### Problem statement
Could you copy every record below exactly as it stands?

---------- Given data

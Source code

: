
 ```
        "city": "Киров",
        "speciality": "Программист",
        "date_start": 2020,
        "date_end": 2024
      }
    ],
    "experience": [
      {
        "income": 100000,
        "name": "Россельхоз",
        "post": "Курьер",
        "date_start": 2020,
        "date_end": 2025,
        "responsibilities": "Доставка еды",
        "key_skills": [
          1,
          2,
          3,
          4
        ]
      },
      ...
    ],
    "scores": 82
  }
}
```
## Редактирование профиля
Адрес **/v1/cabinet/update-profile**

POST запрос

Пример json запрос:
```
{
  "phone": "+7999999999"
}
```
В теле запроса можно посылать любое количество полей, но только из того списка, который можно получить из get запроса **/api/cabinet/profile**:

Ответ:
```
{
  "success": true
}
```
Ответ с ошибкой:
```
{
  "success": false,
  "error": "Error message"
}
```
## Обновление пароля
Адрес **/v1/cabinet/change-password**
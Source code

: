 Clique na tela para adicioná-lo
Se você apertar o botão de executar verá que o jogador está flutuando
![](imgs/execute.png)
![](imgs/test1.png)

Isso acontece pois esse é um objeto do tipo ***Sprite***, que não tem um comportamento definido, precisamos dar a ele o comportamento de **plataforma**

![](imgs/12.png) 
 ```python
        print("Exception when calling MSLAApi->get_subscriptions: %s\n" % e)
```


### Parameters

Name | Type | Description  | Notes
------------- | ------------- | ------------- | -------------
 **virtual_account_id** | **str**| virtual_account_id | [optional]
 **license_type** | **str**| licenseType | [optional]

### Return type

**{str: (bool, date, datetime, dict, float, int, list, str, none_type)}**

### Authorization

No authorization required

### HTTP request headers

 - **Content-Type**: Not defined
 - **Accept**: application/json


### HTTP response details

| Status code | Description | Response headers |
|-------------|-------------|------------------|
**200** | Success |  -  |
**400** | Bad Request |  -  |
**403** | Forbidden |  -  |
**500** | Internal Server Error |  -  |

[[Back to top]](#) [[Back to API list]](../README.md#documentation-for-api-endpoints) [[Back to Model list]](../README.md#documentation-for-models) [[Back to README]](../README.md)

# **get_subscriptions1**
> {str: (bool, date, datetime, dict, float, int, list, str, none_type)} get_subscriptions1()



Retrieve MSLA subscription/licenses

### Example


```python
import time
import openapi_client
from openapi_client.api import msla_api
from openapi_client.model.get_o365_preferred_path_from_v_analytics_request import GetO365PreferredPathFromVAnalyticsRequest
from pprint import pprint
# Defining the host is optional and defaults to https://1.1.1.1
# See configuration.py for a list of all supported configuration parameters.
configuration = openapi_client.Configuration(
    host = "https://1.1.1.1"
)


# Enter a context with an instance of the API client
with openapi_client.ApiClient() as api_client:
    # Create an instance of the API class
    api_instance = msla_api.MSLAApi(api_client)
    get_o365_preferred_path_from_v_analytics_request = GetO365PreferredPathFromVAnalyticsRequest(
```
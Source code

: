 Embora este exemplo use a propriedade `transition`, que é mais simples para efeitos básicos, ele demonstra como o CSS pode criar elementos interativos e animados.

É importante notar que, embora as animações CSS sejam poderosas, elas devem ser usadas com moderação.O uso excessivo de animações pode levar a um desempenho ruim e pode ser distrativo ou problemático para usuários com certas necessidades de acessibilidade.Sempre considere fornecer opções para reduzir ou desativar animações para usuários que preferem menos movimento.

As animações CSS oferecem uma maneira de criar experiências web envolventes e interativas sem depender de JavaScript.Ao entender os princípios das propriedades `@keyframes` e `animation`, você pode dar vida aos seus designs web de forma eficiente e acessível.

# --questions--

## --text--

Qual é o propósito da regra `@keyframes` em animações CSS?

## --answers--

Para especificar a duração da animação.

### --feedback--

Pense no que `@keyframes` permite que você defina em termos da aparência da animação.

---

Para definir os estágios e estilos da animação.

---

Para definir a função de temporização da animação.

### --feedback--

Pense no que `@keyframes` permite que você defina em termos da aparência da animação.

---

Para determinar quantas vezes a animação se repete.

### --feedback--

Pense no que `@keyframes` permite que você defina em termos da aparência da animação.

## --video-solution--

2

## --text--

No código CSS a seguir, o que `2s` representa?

--------------------

### Answer to the problem
Source code

:
 ```
        "city": "Киров",
        "speciality": "Программист",
        "date_start": 2020,
        "date_end": 2024
      }
    ],
    "experience": [
      {
        "income": 100000,
        "name": "Россельхоз",
        "post": "Курьер",
        "date_start": 2020,
        "date_end": 2025,
        "responsibilities": "Доставка еды",
        "key_skills": [
          1,
          2,
          3,
          4
        ]
      },
      ...
    ],
    "scores": 82
  }
}
```
## Редактирование профиля
Адрес **/v1/cabinet/update-profile**

POST запрос

Пример json запрос:
```
{
  "phone": "+7999999999"
}
```
В теле запроса можно посылать любое количество полей, но только из того списка, который можно получить из get запроса **/api/cabinet/profile**:

Ответ:
```
{
  "success": true
}
```
Ответ с ошибкой:
```
{
  "success": false,
  "error": "Error message"
}
```
## Обновление пароля
Адрес **/v1/cabinet/change-password**
Source code

: Clique na tela para adicioná-lo
Se você apertar o botão de executar verá que o jogador está flutuando
![](imgs/execute.png)
![](imgs/test1.png)

Isso acontece pois esse é um objeto do tipo ***Sprite***, que não tem um comportamento definido, precisamos dar a ele o comportamento de **plataforma**

![](imgs/12.png) 
 ```python
        print("Exception when calling MSLAApi->get_subscriptions: %s\n" % e)
```


### Parameters

Name | Type | Description  | Notes
------------- | ------------- | ------------- | -------------
 **virtual_account_id** | **str**| virtual_account_id | [optional]
 **license_type** | **str**| licenseType | [optional]

### Return type

**{str: (bool, date, datetime, dict, float, int, list, str, none_type)}**

### Authorization

No authorization required

### HTTP request headers

 - **Content-Type**: Not defined
 - **Accept**: application/json


### HTTP response details

| Status code | Description | Response headers |
|-------------|-------------|------------------|
**200** | Success |  -  |
**400** | Bad Request |  -  |
**403** | Forbidden |  -  |
**500** | Internal Server Error |  -  |

[[Back to top]](#) [[Back to API list]](../README.md#documentation-for-api-endpoints) [[Back to Model list]](../README.md#documentation-for-models) [[Back to README]](../README.md)

# **get_subscriptions1**
> {str: (bool, date, datetime, dict, float, int, list, str, none_type)} get_subscriptions1()



Retrieve MSLA subscription/licenses

### Example


```python
import time
import openapi_client
from openapi_client.api import msla_api
from openapi_client.model.get_o365_preferred_path_from_v_analytics_request import GetO365PreferredPathFromVAnalyticsRequest
from pprint import pprint
# Defining the host is optional and defaults to https://1.1.1.1
# See configuration.py for a list of all supported configuration parameters.
configuration = openapi_client.Configuration(
    host = "https://1.1.1.1"
)


# Enter a context with an instance of the API client
with openapi_client.ApiClient() as api_client:
    # Create an instance of the API class
    api_instance = msla_api.MSLAApi(api_client)
    get_o365_preferred_path_from_v_analytics_request = GetO365PreferredPathFromVAnalyticsRequest(
```
Source code

: Embora este exemplo use a propriedade `transition`, que é mais simples para efeitos básicos, ele demonstra como o CSS pode criar elementos interativos e animados.

É importante notar que, embora as animações CSS sejam poderosas, elas devem ser usadas com moderação.O uso excessivo de animações pode levar a um desempenho ruim e pode ser distrativo ou problemático para usuários com certas necessidades de acessibilidade.Sempre considere fornecer opções para reduzir ou desativar animações para usuários que preferem menos movimento.

As animações CSS oferecem uma maneira de criar experiências web envolventes e interativas sem depender de JavaScript.Ao entender os princípios das propriedades `@keyframes` e `animation`, você pode dar vida aos seus designs web de forma eficiente e acessível.

# --questions--

## --text--

Qual é o propósito da regra `@keyframes` em animações CSS?

## --answers--

Para especificar a duração da animação.

### --feedback--

Pense no que `@keyframes` permite que você defina em termos da aparência da animação.

---

Para definir os estágios e estilos da animação.

---

Para definir a função de temporização da animação.

### --feedback--

Pense no que `@keyframes` permite que você defina em termos da aparência da animação.

---

Para determinar quantas vezes a animação se repete.

### --feedback--

Pense no que `@keyframes` permite que você defina em termos da aparência da animação.

## --video-solution--

2

## --text--

No código CSS a seguir, o que `2s` representa?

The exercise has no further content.